■ TASK DESCRIPTION ■
Leave out the pictures, then return the records word for word.

■ DATA SECTION ■
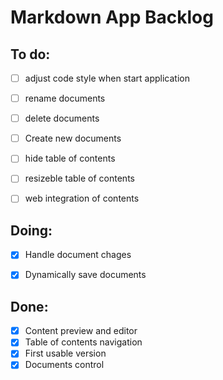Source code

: # Markdown App Backlog

## To do:

- [ ] adjust code style when start application
- [ ] rename documents
- [ ] delete documents
- [ ] Create new documents
- [ ] hide table of contents
- [ ] resizeble table of contents
- [ ] web integration of contents


## Doing:

- [x] Handle document chages
- [x] Dynamically save documents


## Done:

- [x] Content preview and editor
- [x] Table of contents navigation
- [x] First usable version
- [x] Documents control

■ RESPONSE TO THIS TASK ■
Source code

: # Markdown App Backlog

## To do:

- [ ] adjust code style when start application
- [ ] rename documents
- [ ] delete documents
- [ ] Create new documents
- [ ] hide table of contents
- [ ] resizeble table of contents
- [ ] web integration of contents


## Doing:

- [x] Handle document chages
- [x] Dynamically save documents


## Done:

- [x] Content preview and editor
- [x] Table of contents navigation
- [x] First usable version
- [x] Documents control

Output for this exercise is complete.